→ **Exercise description**
Search each line below for "можно", then return the lines where it appears.
# # #
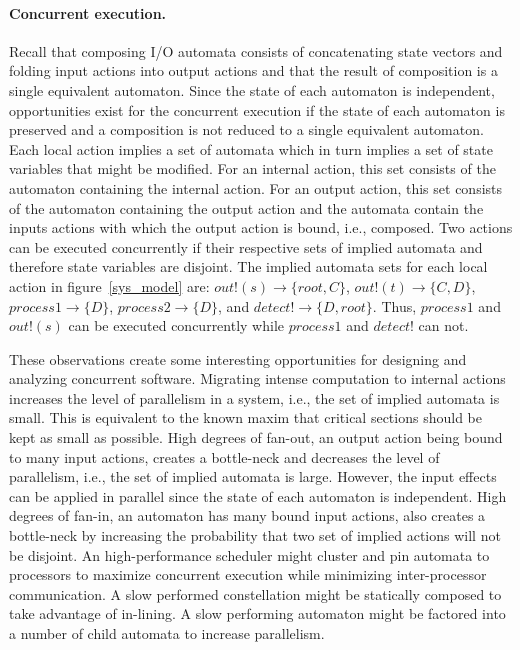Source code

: \paragraph{Concurrent execution.}
Recall that composing I/O automata consists of concatenating state vectors and folding input actions into output actions and that the result of composition is a single equivalent automaton.
Since the state of each automaton is independent, opportunities exist for the concurrent execution if the state of each automaton is preserved and a composition is not reduced to a single equivalent automaton.
Each local action implies a set of automata which in turn implies a set of state variables that might be modified.
For an internal action, this set consists of the automaton containing the internal action.
For an output action, this set consists of the automaton containing the output action and the automata contain the inputs actions with which the output action is bound, i.e., composed.
Two actions can be executed concurrently if their respective sets of implied automata and therefore state variables are disjoint.
The implied automata sets for each local action in figure~\ref{sys_model} are: $out!(s) \to \{root, C\}$, $out!(t) \to \{C, D\}$, $process1 \to \{D\}$, $process2 \to \{D\}$, and $detect! \to \{D, root\}$.
Thus, $process1$ and $out!(s)$ can be executed concurrently while $process1$ and $detect!$ can not.

These observations create some interesting opportunities for designing and analyzing concurrent software.
Migrating intense computation to internal actions increases the level of parallelism in a system, i.e., the set of implied automata is small.
This is equivalent to the known maxim that critical sections should be kept as small as possible.
High degrees of fan-out, an output action being bound to many input actions, creates a bottle-neck and decreases the level of parallelism, i.e., the set of implied automata is large.
However, the input effects can be applied in parallel since the state of each automaton is independent.
High degrees of fan-in, an automaton has many bound input actions, also creates a bottle-neck by increasing the probability that two set of implied actions will not be disjoint.
An high-performance scheduler might cluster and pin automata to processors to maximize concurrent execution while minimizing inter-processor communication.
A slow performed constellation might be statically composed to take advantage of in-lining.
A slow performing automaton might be factored into a number of child automata to increase parallelism.

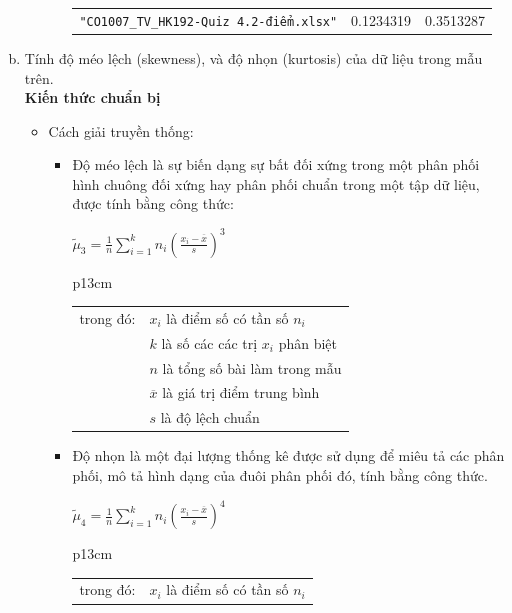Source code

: \documentclass[a4paper]{article}
\theoremstyle{definition}
\begin{document}
\begin{enumerate}[a)]
\begin{itemize}
\begin{itemize}
\begin{center}
\begin{tabular}{l c c}
                     \texttt{"CO1007\_TV\_HK192-Quiz 4.2-điểm.xlsx"} & 0.1234319 & 0.3513287\\ 
                \end{tabular}
            \end{center}
        \end{itemize}
    \end{itemize}
    \bf\item  Tính độ méo lệch (skewness), và độ nhọn (kurtosis) của dữ liệu trong mẫu trên.\\[6pt]
    \bf Kiến thức chuẩn bị\normalfont
    \begin{itemize}
        \item Cách giải truyền thống:
        \begin{itemize}
            \item Độ méo lệch là sự biến dạng sự bất đối xứng trong một phân phối hình chuông đối xứng hay phân phối chuẩn trong một tập dữ liệu, được tính bằng công thức:
            \begin{center}
                $\tilde{\mu}_3 = \frac{1}{n} \sum \limits_{i=1}^{k} n_i (\frac{x_i - \overline{x}}{s})^3$
                \begin{tabular}{p{13cm}}
                    \begin{tabular}{l l}
                        trong đó: & $x_i$ là điểm số có tần số $n_i$\\
                        & $k$ là số các các trị $x_i$ phân biệt\\
                        & $n$ là tổng số bài làm trong mẫu\\
                        & $\overline{x}$ là giá trị điểm trung bình\\
                        & $s$ là độ lệch chuẩn
                    \end{tabular}
                \end{tabular}
            \end{center}
            \item Độ nhọn là một đại lượng thống kê được sử dụng để miêu tả các phân phối, mô tả hình dạng của đuôi phân phối đó, tính bằng công thức.
            \begin{center}
                $\tilde{\mu}_4 = \frac{1}{n} \sum \limits_{i=1}^{k} n_i (\frac{x_i - \overline{x}}{s})^4$
                \begin{tabular}{p{13cm}}
                    \begin{tabular}{l l}
                        trong đó: & $x_i$ là điểm số có tần số $n_i$\\

\end{tabular}
\end{tabular}
\end{center}
\end{itemize}
\end{itemize}
\end{enumerate}
\end{document}
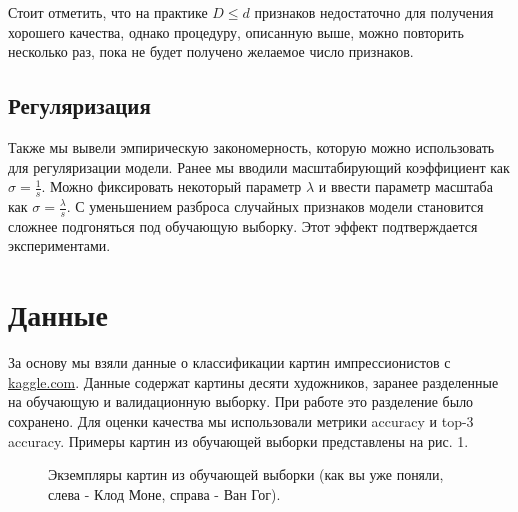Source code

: \documentclass{article}
\newcommand{\bibref}[3]{#2\hyperlink{#1}{\color{blue}#3}}
\begin{document}
Стоит отметить, что на практике $D \le d$ признаков недостаточно для получения хорошего качества, однако процедуру, описанную выше, можно повторить несколько раз, пока не будет получено желаемое число признаков. 


\subsection{Регуляризация}

Также мы вывели эмпирическую закономерность, которую можно использовать для регуляризации модели. Ранее мы вводили масштабирующий коэффициент как $\sigma = \frac{1}{s}$. Можно фиксировать некоторый параметр $\lambda$ и ввести параметр масштаба как $\sigma = \frac{\lambda}{s}$. С уменьшением разброса случайных признаков модели становится сложнее подгоняться под обучающую выборку. Этот эффект подтверждается экспериментами.

\section{Данные}

За основу мы взяли данные о классификации картин импрессионистов с \bibref{kaggle}{}{kaggle.com}. Данные содержат картины десяти художников, заранее разделенные на обучающую и валидационную выборку. При работе это разделение было сохранено. Для оценки качества мы использовали метрики accuracy и top-3 accuracy. Примеры картин из обучающей выборки представлены на рис. 1.

\begin{figure}[H]
    \centering
    \caption{Экземпляры картин из обучающей выборки (как вы уже поняли, слева - Клод Моне, справа - Ван Гог).}
    \label{fig:my_label}
\end{figure}{}
\end{document}
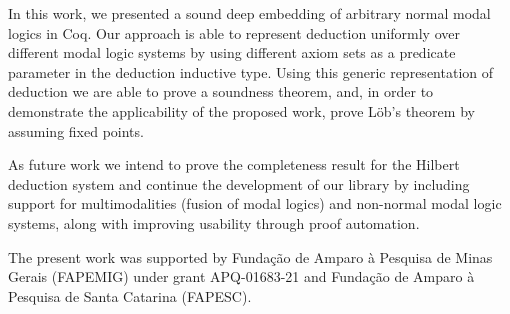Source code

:\documentclass[sigconf]{acmart}
\begin{document}
In this work, we presented a sound deep embedding of arbitrary
normal modal logics in Coq. Our approach is able to represent deduction
uniformly over different modal logic systems by using different axiom sets
as a predicate parameter in the deduction inductive type. Using this generic
representation of deduction we are able to prove a soundness theorem, and, in
order to demonstrate the applicability of the proposed work, prove L\"ob's theorem
by assuming fixed points. %

As future work we intend to prove the completeness result for the Hilbert
deduction system and continue the development of our library by including
support for multimodalities (fusion of modal logics) and non-normal modal
logic systems, along with improving usability through proof automation.

\begin{acks}
  The present work was supported by Fundação de Amparo à Pesquisa de Minas
  Gerais (FAPEMIG) under grant APQ-01683-21 and Fundação de Amparo à Pesquisa de
  Santa Catarina (FAPESC). %
\end{acks}




\end{document}
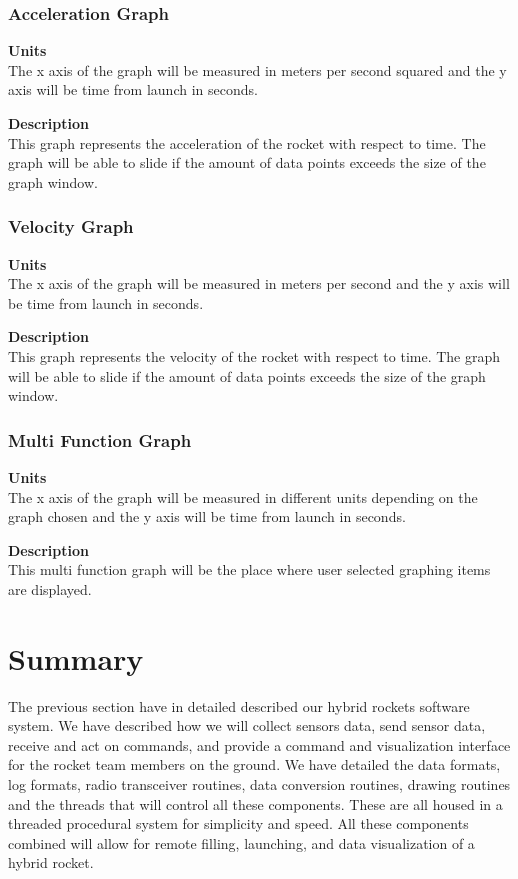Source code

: \documentclass[10pt,draftclsnofoot,onecolumn,retainorgcmds]{IEEEtran}
\begin{document}
\subsubsection{Acceleration Graph}
{\bf Units} \\ The x axis of the graph will be measured in meters per second squared and the y axis will be time from launch in seconds.\par
{\bf Description} \\ This graph represents the acceleration of the rocket with respect to time. The graph will be able to slide if the amount of data points exceeds the size of the graph window. \par

\subsubsection{Velocity Graph}
{\bf Units} \\ The x axis of the graph will be measured in meters per second and the y axis will be time from launch in seconds.\par
{\bf Description} \\ This graph represents the velocity of the rocket with respect to time. The graph will be able to slide if the amount of data points exceeds the size of the graph window. \par

\subsubsection{Multi Function Graph}
{\bf Units} \\ The x axis of the graph will be measured in different units depending on the graph chosen and the y axis will be time from launch in seconds.\par
{\bf Description} \\ This multi function graph will be the place where user selected graphing items are displayed. \par

\section{Summary}
The previous section have in detailed described our hybrid rockets software system. We have described how we will collect sensors data, send sensor data, receive and act on commands, and provide  a command and visualization interface for the rocket team members on the ground. We have detailed the data formats, log formats, radio transceiver routines, data conversion routines, drawing routines and the threads that will control all these components. These are all housed in a threaded procedural system for simplicity and speed. All these components combined will allow for remote filling, launching, and data visualization of a hybrid rocket. \par
\end{document}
# # #
→ **Result of this task**
Стоит отметить, что на практике $D \le d$ признаков недостаточно для получения хорошего качества, однако процедуру, описанную выше, можно повторить несколько раз, пока не будет получено желаемое число признаков. 
Также мы вывели эмпирическую закономерность, которую можно использовать для регуляризации модели. Ранее мы вводили масштабирующий коэффициент как $\sigma = \frac{1}{s}$. Можно фиксировать некоторый параметр $\lambda$ и ввести параметр масштаба как $\sigma = \frac{\lambda}{s}$. С уменьшением разброса случайных признаков модели становится сложнее подгоняться под обучающую выборку. Этот эффект подтверждается экспериментами.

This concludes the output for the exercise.